Each line that contains the word "return" is to be copied from the records below.

(Excerpts from a dataset)
#####

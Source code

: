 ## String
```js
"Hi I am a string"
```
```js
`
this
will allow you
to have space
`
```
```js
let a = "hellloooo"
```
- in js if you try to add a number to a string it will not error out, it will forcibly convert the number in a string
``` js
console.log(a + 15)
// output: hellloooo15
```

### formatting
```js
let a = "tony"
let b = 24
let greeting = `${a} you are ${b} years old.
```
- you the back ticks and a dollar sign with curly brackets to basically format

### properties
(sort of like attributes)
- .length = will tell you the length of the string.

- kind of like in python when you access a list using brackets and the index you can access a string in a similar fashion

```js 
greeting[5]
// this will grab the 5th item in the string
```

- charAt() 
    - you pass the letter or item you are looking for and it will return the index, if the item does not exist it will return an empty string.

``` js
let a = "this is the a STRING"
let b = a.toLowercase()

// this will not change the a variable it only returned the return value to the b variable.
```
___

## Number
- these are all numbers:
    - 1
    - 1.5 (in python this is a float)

#####

◆ EXERCISE SOLUTION ◆
    - you pass the letter or item you are looking for and it will return the index, if the item does not exist it will return an empty string.
// this will not change the a variable it only returned the return value to the b variable.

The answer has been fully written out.